● What to work on
Copy each of the following entries back without change.

START Exercise material

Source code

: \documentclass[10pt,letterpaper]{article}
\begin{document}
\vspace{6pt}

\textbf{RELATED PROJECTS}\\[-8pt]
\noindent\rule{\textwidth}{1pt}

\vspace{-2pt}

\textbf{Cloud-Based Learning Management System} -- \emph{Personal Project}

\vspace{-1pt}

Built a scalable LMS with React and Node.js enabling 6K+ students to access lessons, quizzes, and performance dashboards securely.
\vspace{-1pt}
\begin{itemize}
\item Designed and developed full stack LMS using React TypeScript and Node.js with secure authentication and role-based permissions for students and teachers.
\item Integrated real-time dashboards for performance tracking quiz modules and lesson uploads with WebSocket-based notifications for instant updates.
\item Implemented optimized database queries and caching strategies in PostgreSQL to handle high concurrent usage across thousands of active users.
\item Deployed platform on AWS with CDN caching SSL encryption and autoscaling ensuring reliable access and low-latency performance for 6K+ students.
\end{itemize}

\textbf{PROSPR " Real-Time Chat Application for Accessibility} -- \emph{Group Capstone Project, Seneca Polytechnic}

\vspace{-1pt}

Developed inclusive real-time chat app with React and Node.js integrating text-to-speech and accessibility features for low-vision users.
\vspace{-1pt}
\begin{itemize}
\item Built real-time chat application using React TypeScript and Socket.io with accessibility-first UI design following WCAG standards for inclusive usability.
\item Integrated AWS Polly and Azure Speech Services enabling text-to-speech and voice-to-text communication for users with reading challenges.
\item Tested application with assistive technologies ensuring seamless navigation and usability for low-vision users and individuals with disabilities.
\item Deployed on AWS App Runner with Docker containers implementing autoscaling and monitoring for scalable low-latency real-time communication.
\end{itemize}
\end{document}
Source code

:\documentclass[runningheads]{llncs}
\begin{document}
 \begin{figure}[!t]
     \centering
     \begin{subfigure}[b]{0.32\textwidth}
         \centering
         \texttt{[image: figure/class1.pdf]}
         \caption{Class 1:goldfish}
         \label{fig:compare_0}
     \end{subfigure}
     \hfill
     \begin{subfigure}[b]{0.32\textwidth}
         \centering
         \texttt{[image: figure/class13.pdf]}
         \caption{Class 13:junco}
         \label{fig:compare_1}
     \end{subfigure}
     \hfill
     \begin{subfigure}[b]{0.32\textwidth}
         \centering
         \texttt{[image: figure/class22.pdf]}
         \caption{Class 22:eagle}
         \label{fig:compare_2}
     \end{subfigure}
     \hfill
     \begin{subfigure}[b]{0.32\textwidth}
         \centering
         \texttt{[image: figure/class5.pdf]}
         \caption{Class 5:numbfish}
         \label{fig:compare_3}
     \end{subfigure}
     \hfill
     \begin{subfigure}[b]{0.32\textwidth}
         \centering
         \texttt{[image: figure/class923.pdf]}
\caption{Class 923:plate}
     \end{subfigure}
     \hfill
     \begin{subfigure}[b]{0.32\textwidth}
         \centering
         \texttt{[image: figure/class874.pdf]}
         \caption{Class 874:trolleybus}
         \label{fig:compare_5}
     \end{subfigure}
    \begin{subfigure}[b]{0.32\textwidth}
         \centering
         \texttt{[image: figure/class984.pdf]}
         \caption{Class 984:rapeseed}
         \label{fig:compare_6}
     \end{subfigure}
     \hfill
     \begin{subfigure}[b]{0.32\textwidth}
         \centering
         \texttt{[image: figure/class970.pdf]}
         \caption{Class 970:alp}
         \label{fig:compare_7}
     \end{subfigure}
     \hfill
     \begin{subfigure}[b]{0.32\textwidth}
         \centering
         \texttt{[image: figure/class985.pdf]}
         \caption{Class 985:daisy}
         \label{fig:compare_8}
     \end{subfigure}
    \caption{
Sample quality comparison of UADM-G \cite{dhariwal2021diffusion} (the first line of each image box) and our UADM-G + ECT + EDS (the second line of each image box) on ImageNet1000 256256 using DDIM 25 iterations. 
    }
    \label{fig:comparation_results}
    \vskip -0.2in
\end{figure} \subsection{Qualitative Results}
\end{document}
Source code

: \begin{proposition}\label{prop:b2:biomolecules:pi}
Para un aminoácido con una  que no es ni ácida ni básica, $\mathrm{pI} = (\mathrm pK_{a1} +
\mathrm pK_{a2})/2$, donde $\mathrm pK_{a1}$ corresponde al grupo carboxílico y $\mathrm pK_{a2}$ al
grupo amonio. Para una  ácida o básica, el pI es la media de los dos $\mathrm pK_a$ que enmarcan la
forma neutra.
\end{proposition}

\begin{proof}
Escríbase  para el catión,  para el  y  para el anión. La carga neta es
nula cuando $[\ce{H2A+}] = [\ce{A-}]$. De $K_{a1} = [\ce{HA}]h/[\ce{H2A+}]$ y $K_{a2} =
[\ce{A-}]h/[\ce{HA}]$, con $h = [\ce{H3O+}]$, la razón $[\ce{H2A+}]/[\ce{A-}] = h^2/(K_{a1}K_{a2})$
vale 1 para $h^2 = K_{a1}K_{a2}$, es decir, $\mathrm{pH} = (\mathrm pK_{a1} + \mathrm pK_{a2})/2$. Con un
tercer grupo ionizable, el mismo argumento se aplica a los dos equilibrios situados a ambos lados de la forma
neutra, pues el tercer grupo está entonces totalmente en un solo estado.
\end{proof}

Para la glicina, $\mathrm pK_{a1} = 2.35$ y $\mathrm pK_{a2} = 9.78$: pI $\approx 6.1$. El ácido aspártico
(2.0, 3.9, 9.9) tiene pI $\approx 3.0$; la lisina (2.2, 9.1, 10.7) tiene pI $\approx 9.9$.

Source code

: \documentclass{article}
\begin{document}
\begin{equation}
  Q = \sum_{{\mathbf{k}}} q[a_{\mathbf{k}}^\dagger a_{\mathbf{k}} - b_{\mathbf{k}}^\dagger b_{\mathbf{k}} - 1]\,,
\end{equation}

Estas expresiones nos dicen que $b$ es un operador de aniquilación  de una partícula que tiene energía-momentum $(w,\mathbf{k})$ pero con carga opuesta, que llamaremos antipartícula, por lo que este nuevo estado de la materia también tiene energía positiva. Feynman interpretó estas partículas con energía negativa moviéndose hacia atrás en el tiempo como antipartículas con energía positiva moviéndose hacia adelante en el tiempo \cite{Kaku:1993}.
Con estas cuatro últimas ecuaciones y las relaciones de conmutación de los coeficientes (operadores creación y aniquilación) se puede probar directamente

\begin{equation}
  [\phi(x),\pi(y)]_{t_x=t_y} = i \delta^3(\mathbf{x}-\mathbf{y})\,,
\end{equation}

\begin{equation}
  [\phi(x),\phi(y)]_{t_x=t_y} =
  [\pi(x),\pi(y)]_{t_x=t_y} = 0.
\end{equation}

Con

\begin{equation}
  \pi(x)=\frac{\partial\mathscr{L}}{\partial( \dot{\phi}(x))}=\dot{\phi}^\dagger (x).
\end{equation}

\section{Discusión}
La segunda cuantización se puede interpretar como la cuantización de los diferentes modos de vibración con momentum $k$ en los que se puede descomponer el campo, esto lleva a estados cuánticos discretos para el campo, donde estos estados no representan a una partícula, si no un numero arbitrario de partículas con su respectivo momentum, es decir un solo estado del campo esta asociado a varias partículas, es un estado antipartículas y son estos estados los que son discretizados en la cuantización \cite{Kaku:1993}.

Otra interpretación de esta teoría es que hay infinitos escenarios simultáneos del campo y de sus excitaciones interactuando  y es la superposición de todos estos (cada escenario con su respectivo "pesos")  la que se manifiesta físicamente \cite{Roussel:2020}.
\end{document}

END Exercise material

● Output
Source code

: \documentclass[10pt,letterpaper]{article}
\begin{document}
\vspace{6pt}

\textbf{RELATED PROJECTS}\\[-8pt]
\noindent\rule{\textwidth}{1pt}

\vspace{-2pt}

\textbf{Cloud-Based Learning Management System} -- \emph{Personal Project}

\vspace{-1pt}

Built a scalable LMS with React and Node.js enabling 6K+ students to access lessons, quizzes, and performance dashboards securely.
\vspace{-1pt}
\begin{itemize}
\item Designed and developed full stack LMS using React TypeScript and Node.js with secure authentication and role-based permissions for students and teachers.
\item Integrated real-time dashboards for performance tracking quiz modules and lesson uploads with WebSocket-based notifications for instant updates.
\item Implemented optimized database queries and caching strategies in PostgreSQL to handle high concurrent usage across thousands of active users.
\item Deployed platform on AWS with CDN caching SSL encryption and autoscaling ensuring reliable access and low-latency performance for 6K+ students.
\end{itemize}

\textbf{PROSPR " Real-Time Chat Application for Accessibility} -- \emph{Group Capstone Project, Seneca Polytechnic}

\vspace{-1pt}

Developed inclusive real-time chat app with React and Node.js integrating text-to-speech and accessibility features for low-vision users.
\vspace{-1pt}
\begin{itemize}
\item Built real-time chat application using React TypeScript and Socket.io with accessibility-first UI design following WCAG standards for inclusive usability.
\item Integrated AWS Polly and Azure Speech Services enabling text-to-speech and voice-to-text communication for users with reading challenges.
\item Tested application with assistive technologies ensuring seamless navigation and usability for low-vision users and individuals with disabilities.
\item Deployed on AWS App Runner with Docker containers implementing autoscaling and monitoring for scalable low-latency real-time communication.
\end{itemize}
\end{document}
Source code

:\documentclass[runningheads]{llncs}
\begin{document}
 \begin{figure}[!t]
     \centering
     \begin{subfigure}[b]{0.32\textwidth}
         \centering
         \texttt{[image: figure/class1.pdf]}
         \caption{Class 1:goldfish}
         \label{fig:compare_0}
     \end{subfigure}
     \hfill
     \begin{subfigure}[b]{0.32\textwidth}
         \centering
         \texttt{[image: figure/class13.pdf]}
         \caption{Class 13:junco}
         \label{fig:compare_1}
     \end{subfigure}
     \hfill
     \begin{subfigure}[b]{0.32\textwidth}
         \centering
         \texttt{[image: figure/class22.pdf]}
         \caption{Class 22:eagle}
         \label{fig:compare_2}
     \end{subfigure}
     \hfill
     \begin{subfigure}[b]{0.32\textwidth}
         \centering
         \texttt{[image: figure/class5.pdf]}
         \caption{Class 5:numbfish}
         \label{fig:compare_3}
     \end{subfigure}
     \hfill
     \begin{subfigure}[b]{0.32\textwidth}
         \centering
         \texttt{[image: figure/class923.pdf]}
\caption{Class 923:plate}
     \end{subfigure}
     \hfill
     \begin{subfigure}[b]{0.32\textwidth}
         \centering
         \texttt{[image: figure/class874.pdf]}
         \caption{Class 874:trolleybus}
         \label{fig:compare_5}
     \end{subfigure}
    \begin{subfigure}[b]{0.32\textwidth}
         \centering
         \texttt{[image: figure/class984.pdf]}
         \caption{Class 984:rapeseed}
         \label{fig:compare_6}
     \end{subfigure}
     \hfill
     \begin{subfigure}[b]{0.32\textwidth}
         \centering
         \texttt{[image: figure/class970.pdf]}
         \caption{Class 970:alp}
         \label{fig:compare_7}
     \end{subfigure}
     \hfill
     \begin{subfigure}[b]{0.32\textwidth}
         \centering
         \texttt{[image: figure/class985.pdf]}
         \caption{Class 985:daisy}
         \label{fig:compare_8}
     \end{subfigure}
    \caption{
Sample quality comparison of UADM-G \cite{dhariwal2021diffusion} (the first line of each image box) and our UADM-G + ECT + EDS (the second line of each image box) on ImageNet1000 256256 using DDIM 25 iterations. 
    }
    \label{fig:comparation_results}
    \vskip -0.2in
\end{figure} \subsection{Qualitative Results}
\end{document}
Source code

: \begin{proposition}\label{prop:b2:biomolecules:pi}
Para un aminoácido con una  que no es ni ácida ni básica, $\mathrm{pI} = (\mathrm pK_{a1} +
\mathrm pK_{a2})/2$, donde $\mathrm pK_{a1}$ corresponde al grupo carboxílico y $\mathrm pK_{a2}$ al
grupo amonio. Para una  ácida o básica, el pI es la media de los dos $\mathrm pK_a$ que enmarcan la
forma neutra.
\end{proposition}

\begin{proof}
Escríbase  para el catión,  para el  y  para el anión. La carga neta es
nula cuando $[\ce{H2A+}] = [\ce{A-}]$. De $K_{a1} = [\ce{HA}]h/[\ce{H2A+}]$ y $K_{a2} =
[\ce{A-}]h/[\ce{HA}]$, con $h = [\ce{H3O+}]$, la razón $[\ce{H2A+}]/[\ce{A-}] = h^2/(K_{a1}K_{a2})$
vale 1 para $h^2 = K_{a1}K_{a2}$, es decir, $\mathrm{pH} = (\mathrm pK_{a1} + \mathrm pK_{a2})/2$. Con un
tercer grupo ionizable, el mismo argumento se aplica a los dos equilibrios situados a ambos lados de la forma
neutra, pues el tercer grupo está entonces totalmente en un solo estado.
\end{proof}

Para la glicina, $\mathrm pK_{a1} = 2.35$ y $\mathrm pK_{a2} = 9.78$: pI $\approx 6.1$. El ácido aspártico
(2.0, 3.9, 9.9) tiene pI $\approx 3.0$; la lisina (2.2, 9.1, 10.7) tiene pI $\approx 9.9$.

Source code

: \documentclass{article}
\begin{document}
\begin{equation}
  Q = \sum_{{\mathbf{k}}} q[a_{\mathbf{k}}^\dagger a_{\mathbf{k}} - b_{\mathbf{k}}^\dagger b_{\mathbf{k}} - 1]\,,
\end{equation}

Estas expresiones nos dicen que $b$ es un operador de aniquilación  de una partícula que tiene energía-momentum $(w,\mathbf{k})$ pero con carga opuesta, que llamaremos antipartícula, por lo que este nuevo estado de la materia también tiene energía positiva. Feynman interpretó estas partículas con energía negativa moviéndose hacia atrás en el tiempo como antipartículas con energía positiva moviéndose hacia adelante en el tiempo \cite{Kaku:1993}.
Con estas cuatro últimas ecuaciones y las relaciones de conmutación de los coeficientes (operadores creación y aniquilación) se puede probar directamente

\begin{equation}
  [\phi(x),\pi(y)]_{t_x=t_y} = i \delta^3(\mathbf{x}-\mathbf{y})\,,
\end{equation}

\begin{equation}
  [\phi(x),\phi(y)]_{t_x=t_y} =
  [\pi(x),\pi(y)]_{t_x=t_y} = 0.
\end{equation}

Con

\begin{equation}
  \pi(x)=\frac{\partial\mathscr{L}}{\partial( \dot{\phi}(x))}=\dot{\phi}^\dagger (x).
\end{equation}

\section{Discusión}
La segunda cuantización se puede interpretar como la cuantización de los diferentes modos de vibración con momentum $k$ en los que se puede descomponer el campo, esto lleva a estados cuánticos discretos para el campo, donde estos estados no representan a una partícula, si no un numero arbitrario de partículas con su respectivo momentum, es decir un solo estado del campo esta asociado a varias partículas, es un estado antipartículas y son estos estados los que son discretizados en la cuantización \cite{Kaku:1993}.

Otra interpretación de esta teoría es que hay infinitos escenarios simultáneos del campo y de sus excitaciones interactuando  y es la superposición de todos estos (cada escenario con su respectivo "pesos")  la que se manifiesta físicamente \cite{Roussel:2020}.
\end{document}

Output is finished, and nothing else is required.